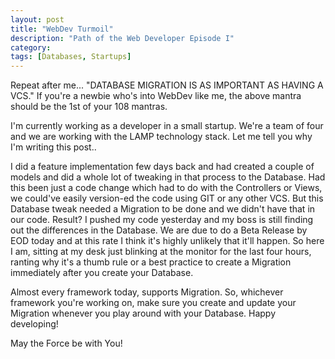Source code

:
 ```yaml
---
layout: post
title: "WebDev Turmoil"
description: "Path of the Web Developer Episode I"
category:
tags: [Databases, Startups]
---
```


Repeat after me...
"DATABASE MIGRATION IS AS IMPORTANT AS HAVING A VCS."
If you're a newbie who's into WebDev like me, the above mantra should be the 1st of your 108 mantras. 

I'm currently working as a developer in a small startup. We're a team of four and we are working with the LAMP technology stack. Let me tell you why I'm writing this post..

I did a feature implementation few days back and had created a couple of models and did a whole lot of tweaking in that process to the Database. Had this been just a code change which had to do with the Controllers or Views, we could've easily version-ed the code using GIT or any other VCS. But this Database tweak needed a Migration to be done and we didn't have that in our code. Result? I pushed my code yesterday and my boss is still finding out the differences in the Database. We are due to do a Beta Release by EOD today and at this rate I think it's highly unlikely that it'll happen. So here I am, sitting at my desk just blinking at the monitor for the last four hours, ranting why it's a thumb rule or a best practice to create a Migration immediately after you create your Database.

Almost every framework today, supports Migration. So, whichever framework you're working on, make sure you create and update your Migration whenever you play around with your Database. Happy developing!  

May the Force be with You!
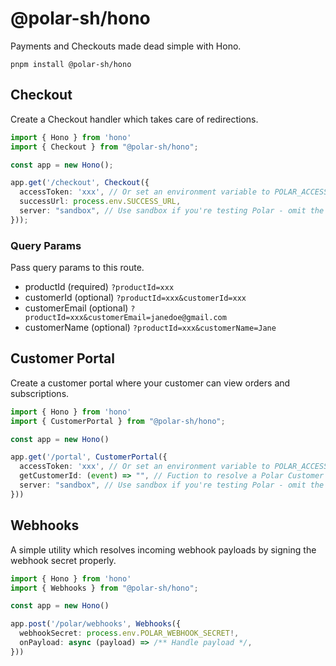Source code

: # @polar-sh/hono

Payments and Checkouts made dead simple with Hono.

`pnpm install @polar-sh/hono`

## Checkout

Create a Checkout handler which takes care of redirections.

```typescript
import { Hono } from 'hono'
import { Checkout } from "@polar-sh/hono";

const app = new Hono();

app.get('/checkout', Checkout({
  accessToken: 'xxx', // Or set an environment variable to POLAR_ACCESS_TOKEN
  successUrl: process.env.SUCCESS_URL,
  server: "sandbox", // Use sandbox if you're testing Polar - omit the parameter or pass 'production' otherwise
}));
```

### Query Params

Pass query params to this route.

- productId (required) `?productId=xxx`
- customerId (optional) `?productId=xxx&customerId=xxx`
- customerEmail (optional) `?productId=xxx&customerEmail=janedoe@gmail.com`
- customerName (optional) `?productId=xxx&customerName=Jane`

## Customer Portal

Create a customer portal where your customer can view orders and subscriptions.

```typescript
import { Hono } from 'hono'
import { CustomerPortal } from "@polar-sh/hono";

const app = new Hono()

app.get('/portal', CustomerPortal({
  accessToken: 'xxx', // Or set an environment variable to POLAR_ACCESS_TOKEN
  getCustomerId: (event) => "", // Fuction to resolve a Polar Customer ID
  server: "sandbox", // Use sandbox if you're testing Polar - omit the parameter or pass 'production' otherwise
}))
```

## Webhooks

A simple utility which resolves incoming webhook payloads by signing the webhook secret properly.

```typescript
import { Hono } from 'hono'
import { Webhooks } from "@polar-sh/hono";

const app = new Hono()

app.post('/polar/webhooks', Webhooks({
  webhookSecret: process.env.POLAR_WEBHOOK_SECRET!,
  onPayload: async (payload) => /** Handle payload */,
}))
```
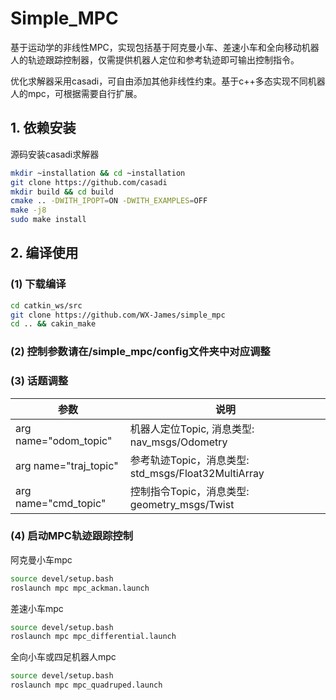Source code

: # Simple_MPC
基于运动学的非线性MPC，实现包括基于阿克曼小车、差速小车和全向移动机器人的轨迹跟踪控制器，仅需提供机器人定位和参考轨迹即可输出控制指令。

优化求解器采用casadi，可自由添加其他非线性约束。基于c++多态实现不同机器人的mpc，可根据需要自行扩展。

## 1. 依赖安装
源码安装casadi求解器
```bash
mkdir ~installation && cd ~installation
git clone https://github.com/casadi
mkdir build && cd build
cmake .. -DWITH_IPOPT=ON -DWITH_EXAMPLES=OFF
make -j8
sudo make install
```

## 2. 编译使用
### (1) 下载编译
```bash
cd catkin_ws/src
git clone https://github.com/WX-James/simple_mpc
cd .. && cakin_make
```

### (2) 控制参数请在/simple_mpc/config文件夹中对应调整

### (3) 话题调整
| 参数                  | 说明                                                         |
| --------------------- | ------------------------------------------------------------ |
| arg name="odom_topic" | 机器人定位Topic, 消息类型: nav_msgs/Odometry                   |
| arg name="traj_topic" | 参考轨迹Topic，消息类型: std_msgs/Float32MultiArray  |
| arg name="cmd_topic"  | 控制指令Topic，消息类型: geometry_msgs/Twist                  |

### (4) 启动MPC轨迹跟踪控制

阿克曼小车mpc
```bash
source devel/setup.bash
roslaunch mpc mpc_ackman.launch
```

差速小车mpc
```bash
source devel/setup.bash
roslaunch mpc mpc_differential.launch
```

全向小车或四足机器人mpc
```bash
source devel/setup.bash
roslaunch mpc mpc_quadruped.launch
```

——

Problem details:
Look through the data above for the word "roslaunch". Report each line where it occurs.

Reply:
roslaunch mpc mpc_ackman.launch
roslaunch mpc mpc_differential.launch
roslaunch mpc mpc_quadruped.launch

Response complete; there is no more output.